1. The problem statement, all variables and given/known data
Find the sum of
starts at 0 to infinity ∑ (cos(k*pi))/pi^k

First, I determined that it does, indeed, converge with the alternating series test.
Second, I found the answer to be pi/(1+pi) via wolfram alpha.

But I am at a loss on how to find the answer here.

This is a geometric series, so I am trying to find the r value. If I can do that, then I can use the trick of first term/(1-r)

Correct?

2. Oct 29, 2014

### Staff: Mentor

It might be helpful to write the series without the cosine factor. All it contributes is +/- 1 each time.

3. Oct 29, 2014

### LCKurtz

Why don't you just divide the $k+1$ term by the $k$ term to get $r$?

4. Oct 29, 2014

### RJLiberator

So, with cos(k*pi) out, that would leave 1/pi^k. Therefore 1/pi^k = r? Hm.

k+1 term? Ok, let me try what I think you are saying:

k+1 term = value of 1, so k=1 and therefore cos(1pi)/pi^1 = -1/pi and the original k =0 term = cos(0pi)/pi^0 = 1. So, (-1/pi)/1 = -1/pi.

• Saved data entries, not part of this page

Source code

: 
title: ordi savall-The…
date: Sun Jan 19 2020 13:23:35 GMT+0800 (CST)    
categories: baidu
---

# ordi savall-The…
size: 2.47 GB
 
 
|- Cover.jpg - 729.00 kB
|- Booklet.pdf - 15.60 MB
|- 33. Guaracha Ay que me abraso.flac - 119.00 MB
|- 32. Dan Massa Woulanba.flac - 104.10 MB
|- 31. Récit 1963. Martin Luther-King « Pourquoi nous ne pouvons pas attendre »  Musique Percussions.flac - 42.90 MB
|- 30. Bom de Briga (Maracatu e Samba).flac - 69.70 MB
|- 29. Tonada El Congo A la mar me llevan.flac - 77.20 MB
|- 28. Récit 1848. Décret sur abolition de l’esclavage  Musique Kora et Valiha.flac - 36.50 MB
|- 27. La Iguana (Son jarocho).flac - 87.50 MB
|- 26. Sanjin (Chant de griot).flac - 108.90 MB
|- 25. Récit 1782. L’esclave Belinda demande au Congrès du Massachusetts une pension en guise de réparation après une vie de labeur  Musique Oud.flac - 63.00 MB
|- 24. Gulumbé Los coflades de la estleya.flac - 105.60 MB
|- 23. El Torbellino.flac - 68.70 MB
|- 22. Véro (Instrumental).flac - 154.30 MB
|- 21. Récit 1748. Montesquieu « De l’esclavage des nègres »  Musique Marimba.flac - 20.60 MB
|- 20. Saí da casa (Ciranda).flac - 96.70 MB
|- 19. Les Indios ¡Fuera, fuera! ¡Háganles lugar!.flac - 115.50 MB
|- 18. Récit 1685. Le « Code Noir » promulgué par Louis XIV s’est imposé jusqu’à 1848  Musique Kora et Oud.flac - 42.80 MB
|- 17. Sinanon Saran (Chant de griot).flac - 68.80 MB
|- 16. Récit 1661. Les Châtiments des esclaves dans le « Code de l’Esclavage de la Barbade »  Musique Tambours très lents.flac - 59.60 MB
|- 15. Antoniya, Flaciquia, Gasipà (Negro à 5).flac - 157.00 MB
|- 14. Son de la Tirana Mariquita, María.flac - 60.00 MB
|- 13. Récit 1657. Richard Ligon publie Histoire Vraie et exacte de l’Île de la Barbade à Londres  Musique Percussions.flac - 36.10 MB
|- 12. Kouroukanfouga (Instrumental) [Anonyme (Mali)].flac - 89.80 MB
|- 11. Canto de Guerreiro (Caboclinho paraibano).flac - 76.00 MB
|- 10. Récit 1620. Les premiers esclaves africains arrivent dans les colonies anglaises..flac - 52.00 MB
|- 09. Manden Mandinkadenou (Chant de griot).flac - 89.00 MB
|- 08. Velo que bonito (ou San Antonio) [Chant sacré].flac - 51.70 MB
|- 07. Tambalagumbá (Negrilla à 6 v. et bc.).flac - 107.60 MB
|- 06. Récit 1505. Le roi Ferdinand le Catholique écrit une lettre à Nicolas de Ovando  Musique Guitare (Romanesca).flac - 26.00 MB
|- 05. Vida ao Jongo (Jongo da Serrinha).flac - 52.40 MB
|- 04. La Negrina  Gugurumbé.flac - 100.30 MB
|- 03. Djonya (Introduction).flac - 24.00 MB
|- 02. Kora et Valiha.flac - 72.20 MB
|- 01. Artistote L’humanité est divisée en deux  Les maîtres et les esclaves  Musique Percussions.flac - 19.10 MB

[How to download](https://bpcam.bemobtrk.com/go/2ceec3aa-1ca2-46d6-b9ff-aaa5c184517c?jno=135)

Hm, so if r = -1/pi then we can plug that into the first term/(1-r) equation, lets see:
First term = 1
(1-(-1/pi) = 1+1/pi
1/(1+1/pi)

If you multiple everything by pi, to simplify you get the answer of pi/pi+1 which is the correct answer.

Why did this work? Is there a trick I am not thinking of?

Thank you all. It seems I may have made a mechanical error with Mark44's suggestion. LcKurtz, do you know the definition/term of what you suggested so i can research it?

5. Oct 29, 2014

### Staff: Mentor

No it's not. $\frac{\pi}{\pi} + 1 = 2$.

I'm being picky, but you need parentheses like you used in your first post here. IOW, like this: π/(π + 1).

6. Oct 29, 2014

### RUber

$\cos k \pi =(-1)^k$ so you would have $\sum_k \left(\frac{-1}{\pi}\right)^k$
Mark44's suggestion should have led you to the same conclusion for r.

7. Oct 29, 2014

### LCKurtz

A geometric series looks like $$\sum_{k=0}^\infty ar^k$$where $r$ is the common ratio. The $k+1$ term is $ar^{k+1}$ and the $k$ term is $ar^k$. When you divide them you get the common ratio $r$, no matter what $k$ is. What you did is divide the $k=1$ term by the $k=0$ term. That doesn't tell you anything unless you already know it is a geometric series. What you did gave you the correct ratio because it is in fact a geometric series, but the correct way to get the ratio and show it is a geometric series is divide the $k+1$ term by the $k$ term and observe you always get the same answer.

8. Oct 30, 2014

### RJLiberator

Excellent analysis, friends. I appreciate the words. Quite frankly, I am getting addicted to this series math.